Ben Mears has returned to Jerusalem's Lot in the hopes that living in an old mansion, long the subject of town lore, will help him cast out his own devils and provide inspiration for his new book. But when two young boys venture into the woods and only one comes out alive, Mears begins to realize that there may be something sinister at work and that his hometown is under siege by forces of darkness far beyond his control.

Please Note: The audio quality has been sourced from tape.

©2012 Stephen King (P)2012 Random House Audio

Editorial Review

Ben Mears, a writer lacking inspiration, returns to his hometown of Jerusalem’s Lot after 25 years. In this isolated and haunting place, he finds himself in a horrific situation as the locals fight for their lives against the vampires who threaten to ravage their town.

Stephen King’s second title, Salem's Lot, has laid the foundation for the horror genre since its release in 1975. The small town, the disconnected people and Ben Mears’ troubled past are all elements that come together to set the background of this disturbing, yet captivating story. King’s take on vampires is largely inspired by the infamous Dracula, but the writer’s unmatched talent for storytelling truly makes this audiobook a masterpiece. His slow pace and attention to detail build an incredible amount of tension through the listening experience, which is marked by unexpected and shocking moments of catharsis.

As a testimony to its popularity, Salem's Lot has been adapted several times over the years as miniseries and features.
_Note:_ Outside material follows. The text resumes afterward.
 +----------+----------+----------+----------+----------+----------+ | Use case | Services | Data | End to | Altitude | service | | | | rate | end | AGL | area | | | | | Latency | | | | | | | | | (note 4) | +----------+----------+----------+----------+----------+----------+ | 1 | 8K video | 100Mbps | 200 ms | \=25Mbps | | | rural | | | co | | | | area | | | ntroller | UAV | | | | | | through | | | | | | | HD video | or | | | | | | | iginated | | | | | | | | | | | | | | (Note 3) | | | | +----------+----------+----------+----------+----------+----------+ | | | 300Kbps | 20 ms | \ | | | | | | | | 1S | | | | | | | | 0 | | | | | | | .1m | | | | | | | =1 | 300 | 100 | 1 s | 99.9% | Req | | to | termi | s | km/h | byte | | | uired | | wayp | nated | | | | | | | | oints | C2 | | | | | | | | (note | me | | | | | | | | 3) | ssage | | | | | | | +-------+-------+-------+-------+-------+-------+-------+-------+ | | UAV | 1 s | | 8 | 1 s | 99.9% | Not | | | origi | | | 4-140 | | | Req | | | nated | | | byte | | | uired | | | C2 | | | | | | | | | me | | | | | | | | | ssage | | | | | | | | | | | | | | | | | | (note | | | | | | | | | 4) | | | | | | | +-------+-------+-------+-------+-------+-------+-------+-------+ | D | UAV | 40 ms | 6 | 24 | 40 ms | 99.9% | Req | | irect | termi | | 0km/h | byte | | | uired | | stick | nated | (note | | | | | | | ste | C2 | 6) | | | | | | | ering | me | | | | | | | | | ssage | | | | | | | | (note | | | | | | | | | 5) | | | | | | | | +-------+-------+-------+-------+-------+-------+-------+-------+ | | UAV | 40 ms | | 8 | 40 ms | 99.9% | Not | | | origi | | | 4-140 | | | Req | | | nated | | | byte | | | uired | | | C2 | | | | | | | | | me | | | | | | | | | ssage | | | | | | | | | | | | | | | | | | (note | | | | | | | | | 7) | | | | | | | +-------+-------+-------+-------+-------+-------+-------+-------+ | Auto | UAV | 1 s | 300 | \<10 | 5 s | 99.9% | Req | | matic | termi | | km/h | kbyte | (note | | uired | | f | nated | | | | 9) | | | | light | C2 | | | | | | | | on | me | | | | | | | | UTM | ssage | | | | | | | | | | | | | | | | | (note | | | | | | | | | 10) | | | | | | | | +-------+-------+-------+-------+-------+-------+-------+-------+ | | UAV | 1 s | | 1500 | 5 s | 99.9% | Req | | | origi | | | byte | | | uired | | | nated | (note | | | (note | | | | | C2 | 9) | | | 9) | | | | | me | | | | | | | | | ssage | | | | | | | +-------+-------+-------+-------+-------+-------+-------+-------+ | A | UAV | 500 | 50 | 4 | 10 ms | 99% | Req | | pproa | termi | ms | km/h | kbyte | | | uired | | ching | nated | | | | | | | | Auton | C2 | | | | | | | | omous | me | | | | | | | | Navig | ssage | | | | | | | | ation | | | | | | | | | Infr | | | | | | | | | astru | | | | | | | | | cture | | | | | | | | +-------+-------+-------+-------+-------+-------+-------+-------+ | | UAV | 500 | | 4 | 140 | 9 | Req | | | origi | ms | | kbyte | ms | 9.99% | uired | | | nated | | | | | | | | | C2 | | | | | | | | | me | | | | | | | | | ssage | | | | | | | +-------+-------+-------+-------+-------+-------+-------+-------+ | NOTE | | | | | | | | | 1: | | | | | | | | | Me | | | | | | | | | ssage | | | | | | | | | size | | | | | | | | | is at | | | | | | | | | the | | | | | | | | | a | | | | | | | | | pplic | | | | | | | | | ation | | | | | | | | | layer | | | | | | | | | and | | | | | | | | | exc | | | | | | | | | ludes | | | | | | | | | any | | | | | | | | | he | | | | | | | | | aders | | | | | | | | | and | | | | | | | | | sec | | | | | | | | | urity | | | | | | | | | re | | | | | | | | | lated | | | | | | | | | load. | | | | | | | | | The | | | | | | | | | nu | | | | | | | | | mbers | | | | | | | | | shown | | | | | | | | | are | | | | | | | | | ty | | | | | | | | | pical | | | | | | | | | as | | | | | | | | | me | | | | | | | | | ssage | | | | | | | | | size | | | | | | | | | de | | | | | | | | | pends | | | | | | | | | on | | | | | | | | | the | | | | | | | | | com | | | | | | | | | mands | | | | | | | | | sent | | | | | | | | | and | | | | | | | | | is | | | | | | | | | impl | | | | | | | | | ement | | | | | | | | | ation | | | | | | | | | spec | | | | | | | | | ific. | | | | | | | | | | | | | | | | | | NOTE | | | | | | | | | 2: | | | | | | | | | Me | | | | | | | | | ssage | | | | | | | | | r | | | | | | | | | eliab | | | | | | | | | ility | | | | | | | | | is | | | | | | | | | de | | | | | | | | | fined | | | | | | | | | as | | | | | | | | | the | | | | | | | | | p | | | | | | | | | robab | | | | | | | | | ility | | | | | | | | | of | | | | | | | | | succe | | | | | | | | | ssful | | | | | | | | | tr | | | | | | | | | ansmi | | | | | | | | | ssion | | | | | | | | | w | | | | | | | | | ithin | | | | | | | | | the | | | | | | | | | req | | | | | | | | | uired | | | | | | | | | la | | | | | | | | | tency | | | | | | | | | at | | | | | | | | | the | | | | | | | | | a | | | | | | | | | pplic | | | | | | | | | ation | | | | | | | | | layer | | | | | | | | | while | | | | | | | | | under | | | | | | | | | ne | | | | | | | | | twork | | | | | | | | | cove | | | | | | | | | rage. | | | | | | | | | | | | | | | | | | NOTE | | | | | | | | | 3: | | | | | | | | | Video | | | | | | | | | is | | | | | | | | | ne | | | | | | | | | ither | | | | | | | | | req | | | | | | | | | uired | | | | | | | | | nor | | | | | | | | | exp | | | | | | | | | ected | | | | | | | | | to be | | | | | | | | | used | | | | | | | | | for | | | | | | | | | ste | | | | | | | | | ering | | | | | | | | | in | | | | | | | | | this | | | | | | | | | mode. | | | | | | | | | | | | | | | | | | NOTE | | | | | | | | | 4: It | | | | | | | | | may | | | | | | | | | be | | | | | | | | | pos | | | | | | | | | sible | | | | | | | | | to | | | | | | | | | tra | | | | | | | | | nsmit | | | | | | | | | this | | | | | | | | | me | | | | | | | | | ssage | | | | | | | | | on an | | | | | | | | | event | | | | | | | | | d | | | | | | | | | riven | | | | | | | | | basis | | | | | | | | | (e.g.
Sharing a classic of the thriller genre is not an easy feat, but narrator Ron McLarty overcomes all challenges and his performance will have listeners hooked from the first second. He has a talent for pacing and a gently gritty voice that adds personality to every line. His rural accents for the locals and ability to add tension and drama through his tone weave a story so realistic that you will forget all about that pause button.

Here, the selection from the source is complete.